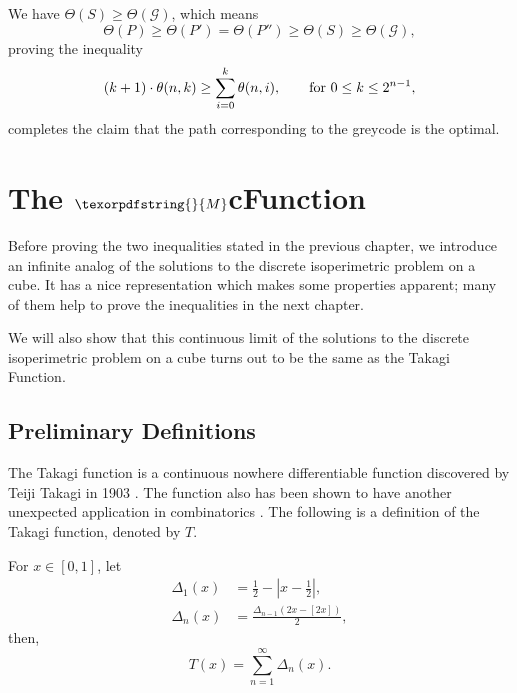 \documentclass[12pt]{ucthesis}
\theoremstyle{plain}
\theoremstyle{definition}
\newcommand{\takagi}{
  \texorpdfstring{\protect}{M}
}
\begin{document}
We have $\Theta(S) \ge \Theta(\mathcal{G})$, which means
\begin{equation*}
\Theta(P) \ge \Theta(P') = \Theta(P'') \ge \Theta(S) \ge \Theta(\mathcal{G}),
\end{equation*}
proving the inequality
\begin{equation}
\label{Equation 2.4}
(k + 1) \cdot \theta(n, k) \ge \sum_{i = 0}^k \theta(n, i),
\qquad \textnormal{for } 0 \le k \le 2^{n - 1},
\end{equation}
completes the claim that the path corresponding to the greycode is the optimal.

\chapter{The $\takagi$cFunction}
\label{Chapter 3}

Before proving the two inequalities stated in the previous chapter,
we introduce an infinite analog of the solutions to the discrete isoperimetric problem on a cube.
It has a nice representation which makes some properties apparent;
many of them help to prove the inequalities in the next chapter.

We will also show that this continuous limit of the solutions to
the discrete isoperimetric problem on a cube turns out to be the same as the Takagi Function.

\section{Preliminary Definitions}
\label{Section 3.1}

The Takagi function is a continuous nowhere differentiable function
discovered by Teiji Takagi in 1903 \cite{Takagi.1973}.
The function also has been shown to have another unexpected application in combinatorics \cite{Frankl.1995}.
The following is a definition of the Takagi function, denoted by $T$.

For $x \in [0, 1]$, let
\begin{align*}
\Delta_1(x) & = \frac{1}{2} - \left|x - \frac{1}{2}\right|, \\
\Delta_n(x) & = \frac{\Delta_{n - 1}(2 x - [2 x])}{2},
\end{align*}
then,
\begin{equation*}
T(x) = \sum_{n = 1}^\infty \Delta_n(x).
\end{equation*}
\end{document}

• • • •

Task objective: How many lines in the entries above hold the string "also"? Answer with the number and nothing more.

Output for this task: 2